Work instruction
Which lines in the data below contain the word "hskip"? Copy each of them.

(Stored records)
== Segment start ==
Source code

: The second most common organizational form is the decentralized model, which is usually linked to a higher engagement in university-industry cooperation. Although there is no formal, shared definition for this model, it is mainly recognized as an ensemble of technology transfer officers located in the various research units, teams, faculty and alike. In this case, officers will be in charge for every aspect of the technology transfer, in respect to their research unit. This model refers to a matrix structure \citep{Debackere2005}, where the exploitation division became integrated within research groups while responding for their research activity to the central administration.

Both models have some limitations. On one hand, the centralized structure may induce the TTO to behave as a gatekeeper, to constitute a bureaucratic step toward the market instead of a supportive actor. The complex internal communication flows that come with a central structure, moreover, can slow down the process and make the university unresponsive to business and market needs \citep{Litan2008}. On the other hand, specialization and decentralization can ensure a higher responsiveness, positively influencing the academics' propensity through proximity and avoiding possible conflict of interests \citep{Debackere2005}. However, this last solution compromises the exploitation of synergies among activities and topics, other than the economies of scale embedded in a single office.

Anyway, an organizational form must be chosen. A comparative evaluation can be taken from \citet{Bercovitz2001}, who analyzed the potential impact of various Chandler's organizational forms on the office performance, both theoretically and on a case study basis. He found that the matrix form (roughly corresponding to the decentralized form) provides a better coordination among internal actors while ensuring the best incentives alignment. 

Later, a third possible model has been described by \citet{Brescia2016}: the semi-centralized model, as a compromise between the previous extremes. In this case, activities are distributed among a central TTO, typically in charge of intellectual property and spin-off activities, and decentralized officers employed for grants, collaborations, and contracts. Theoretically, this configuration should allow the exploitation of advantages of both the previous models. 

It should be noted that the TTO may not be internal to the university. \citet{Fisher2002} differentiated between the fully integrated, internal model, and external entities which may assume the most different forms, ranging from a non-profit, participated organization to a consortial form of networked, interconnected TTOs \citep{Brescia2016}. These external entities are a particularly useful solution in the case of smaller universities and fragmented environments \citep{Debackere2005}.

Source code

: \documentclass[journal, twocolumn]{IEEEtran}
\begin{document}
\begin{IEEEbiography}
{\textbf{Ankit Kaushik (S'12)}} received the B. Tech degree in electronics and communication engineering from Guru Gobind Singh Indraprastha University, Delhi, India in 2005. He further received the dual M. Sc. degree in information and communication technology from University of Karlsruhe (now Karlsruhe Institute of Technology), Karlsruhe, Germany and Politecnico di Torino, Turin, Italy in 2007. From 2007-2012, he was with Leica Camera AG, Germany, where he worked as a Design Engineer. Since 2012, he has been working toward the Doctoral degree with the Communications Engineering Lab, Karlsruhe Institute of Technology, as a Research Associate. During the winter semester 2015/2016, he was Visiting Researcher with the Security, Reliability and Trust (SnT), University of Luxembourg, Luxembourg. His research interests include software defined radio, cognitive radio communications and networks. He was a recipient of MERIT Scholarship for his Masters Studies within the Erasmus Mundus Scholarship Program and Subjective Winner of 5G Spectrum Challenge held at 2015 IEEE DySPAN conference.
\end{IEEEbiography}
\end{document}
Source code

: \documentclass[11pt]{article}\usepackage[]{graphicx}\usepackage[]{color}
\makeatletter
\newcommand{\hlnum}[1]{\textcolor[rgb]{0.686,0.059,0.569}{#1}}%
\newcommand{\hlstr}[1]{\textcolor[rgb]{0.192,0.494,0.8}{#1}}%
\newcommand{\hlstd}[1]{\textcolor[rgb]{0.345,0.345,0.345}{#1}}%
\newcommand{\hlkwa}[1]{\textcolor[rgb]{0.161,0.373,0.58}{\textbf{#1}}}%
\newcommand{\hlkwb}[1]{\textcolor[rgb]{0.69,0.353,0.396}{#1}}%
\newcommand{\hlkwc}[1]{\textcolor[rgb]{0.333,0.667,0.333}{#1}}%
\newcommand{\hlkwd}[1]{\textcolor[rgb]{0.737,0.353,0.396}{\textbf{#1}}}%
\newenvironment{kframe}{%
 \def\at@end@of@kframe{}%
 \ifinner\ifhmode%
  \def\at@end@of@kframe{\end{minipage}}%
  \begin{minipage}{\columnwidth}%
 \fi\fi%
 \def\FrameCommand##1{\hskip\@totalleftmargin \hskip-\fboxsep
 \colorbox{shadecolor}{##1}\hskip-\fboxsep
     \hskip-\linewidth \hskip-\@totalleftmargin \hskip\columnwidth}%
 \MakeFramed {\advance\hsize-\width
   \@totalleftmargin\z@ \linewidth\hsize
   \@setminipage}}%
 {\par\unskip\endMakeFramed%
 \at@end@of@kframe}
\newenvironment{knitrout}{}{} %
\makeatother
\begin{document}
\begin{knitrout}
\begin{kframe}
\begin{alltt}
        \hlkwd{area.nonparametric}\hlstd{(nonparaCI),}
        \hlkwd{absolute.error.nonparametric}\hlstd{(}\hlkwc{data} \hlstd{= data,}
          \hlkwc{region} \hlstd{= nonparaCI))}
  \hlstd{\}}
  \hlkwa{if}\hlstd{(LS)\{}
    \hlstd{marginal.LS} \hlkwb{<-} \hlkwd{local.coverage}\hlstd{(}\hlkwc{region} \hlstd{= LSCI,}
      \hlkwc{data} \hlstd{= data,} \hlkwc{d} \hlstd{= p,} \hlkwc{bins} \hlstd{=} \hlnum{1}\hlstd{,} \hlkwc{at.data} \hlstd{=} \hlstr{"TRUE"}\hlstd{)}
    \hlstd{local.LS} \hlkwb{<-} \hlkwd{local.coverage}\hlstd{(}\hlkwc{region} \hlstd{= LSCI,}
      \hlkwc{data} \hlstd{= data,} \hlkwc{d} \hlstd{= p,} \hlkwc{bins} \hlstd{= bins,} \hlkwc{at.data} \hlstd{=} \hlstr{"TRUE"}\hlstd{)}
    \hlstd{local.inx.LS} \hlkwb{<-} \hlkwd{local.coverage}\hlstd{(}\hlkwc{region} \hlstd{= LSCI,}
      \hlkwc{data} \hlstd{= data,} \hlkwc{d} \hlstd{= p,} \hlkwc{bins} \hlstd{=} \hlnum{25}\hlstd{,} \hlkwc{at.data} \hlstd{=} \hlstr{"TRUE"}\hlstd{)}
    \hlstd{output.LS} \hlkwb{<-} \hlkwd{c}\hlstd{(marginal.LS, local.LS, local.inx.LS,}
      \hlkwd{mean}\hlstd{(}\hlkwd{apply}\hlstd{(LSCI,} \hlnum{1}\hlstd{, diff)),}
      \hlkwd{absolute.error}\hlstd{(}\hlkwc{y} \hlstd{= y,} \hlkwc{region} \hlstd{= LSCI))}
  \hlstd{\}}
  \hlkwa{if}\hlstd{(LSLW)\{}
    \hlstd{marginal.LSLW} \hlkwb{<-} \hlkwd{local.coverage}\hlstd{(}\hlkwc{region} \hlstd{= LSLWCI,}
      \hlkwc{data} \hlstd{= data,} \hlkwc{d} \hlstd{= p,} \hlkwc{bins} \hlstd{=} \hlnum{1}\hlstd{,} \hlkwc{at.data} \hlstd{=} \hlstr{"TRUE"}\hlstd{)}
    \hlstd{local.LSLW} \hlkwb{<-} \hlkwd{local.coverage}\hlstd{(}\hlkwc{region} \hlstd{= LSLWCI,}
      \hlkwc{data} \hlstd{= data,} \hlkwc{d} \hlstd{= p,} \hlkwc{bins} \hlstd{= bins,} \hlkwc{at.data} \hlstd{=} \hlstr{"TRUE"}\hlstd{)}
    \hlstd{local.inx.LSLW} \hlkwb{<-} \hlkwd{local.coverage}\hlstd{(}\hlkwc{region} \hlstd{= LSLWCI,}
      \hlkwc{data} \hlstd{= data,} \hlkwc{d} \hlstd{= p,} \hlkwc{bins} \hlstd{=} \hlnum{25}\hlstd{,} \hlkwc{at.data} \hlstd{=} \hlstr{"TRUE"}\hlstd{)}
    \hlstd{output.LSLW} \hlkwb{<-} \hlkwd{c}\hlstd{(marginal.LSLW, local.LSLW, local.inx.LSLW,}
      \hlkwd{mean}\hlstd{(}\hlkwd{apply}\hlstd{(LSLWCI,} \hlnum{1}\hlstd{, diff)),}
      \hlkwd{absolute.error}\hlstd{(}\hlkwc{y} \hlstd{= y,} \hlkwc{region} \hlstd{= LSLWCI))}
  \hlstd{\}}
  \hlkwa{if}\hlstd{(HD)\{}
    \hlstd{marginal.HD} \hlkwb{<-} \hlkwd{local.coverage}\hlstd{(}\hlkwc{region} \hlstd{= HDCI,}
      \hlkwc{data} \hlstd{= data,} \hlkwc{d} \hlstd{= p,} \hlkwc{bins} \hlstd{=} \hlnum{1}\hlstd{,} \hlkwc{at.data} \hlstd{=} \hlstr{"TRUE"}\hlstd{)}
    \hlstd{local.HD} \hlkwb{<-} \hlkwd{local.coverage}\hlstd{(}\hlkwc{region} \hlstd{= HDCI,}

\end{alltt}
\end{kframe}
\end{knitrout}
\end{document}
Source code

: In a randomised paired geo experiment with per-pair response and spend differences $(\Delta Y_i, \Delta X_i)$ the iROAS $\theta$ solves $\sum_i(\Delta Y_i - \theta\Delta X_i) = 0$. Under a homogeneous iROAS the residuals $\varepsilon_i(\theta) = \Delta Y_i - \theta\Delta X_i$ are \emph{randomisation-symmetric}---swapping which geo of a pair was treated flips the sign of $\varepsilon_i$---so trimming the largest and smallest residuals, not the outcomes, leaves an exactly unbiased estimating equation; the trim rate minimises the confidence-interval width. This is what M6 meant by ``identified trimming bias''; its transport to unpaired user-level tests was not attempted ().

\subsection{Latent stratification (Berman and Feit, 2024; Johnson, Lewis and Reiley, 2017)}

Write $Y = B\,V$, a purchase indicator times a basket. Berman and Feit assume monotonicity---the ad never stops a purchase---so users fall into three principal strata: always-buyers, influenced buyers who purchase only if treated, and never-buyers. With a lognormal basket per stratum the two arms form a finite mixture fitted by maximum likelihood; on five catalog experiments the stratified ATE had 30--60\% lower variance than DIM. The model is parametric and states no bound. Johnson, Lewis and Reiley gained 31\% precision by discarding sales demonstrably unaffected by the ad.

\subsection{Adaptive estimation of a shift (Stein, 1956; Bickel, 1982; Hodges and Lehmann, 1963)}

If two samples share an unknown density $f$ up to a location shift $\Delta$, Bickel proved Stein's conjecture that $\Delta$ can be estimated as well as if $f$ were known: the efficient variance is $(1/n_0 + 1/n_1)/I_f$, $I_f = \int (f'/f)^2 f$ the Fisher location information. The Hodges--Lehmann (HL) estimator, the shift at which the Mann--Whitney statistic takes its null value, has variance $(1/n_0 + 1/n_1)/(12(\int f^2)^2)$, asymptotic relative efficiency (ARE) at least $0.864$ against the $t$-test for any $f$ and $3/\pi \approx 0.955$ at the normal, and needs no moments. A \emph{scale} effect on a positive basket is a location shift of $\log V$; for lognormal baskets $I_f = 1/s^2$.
== Segment end ==
Written solution
 \def\FrameCommand##1{\hskip\@totalleftmargin \hskip-\fboxsep
 \colorbox{shadecolor}{##1}\hskip-\fboxsep
     \hskip-\linewidth \hskip-\@totalleftmargin \hskip\columnwidth}%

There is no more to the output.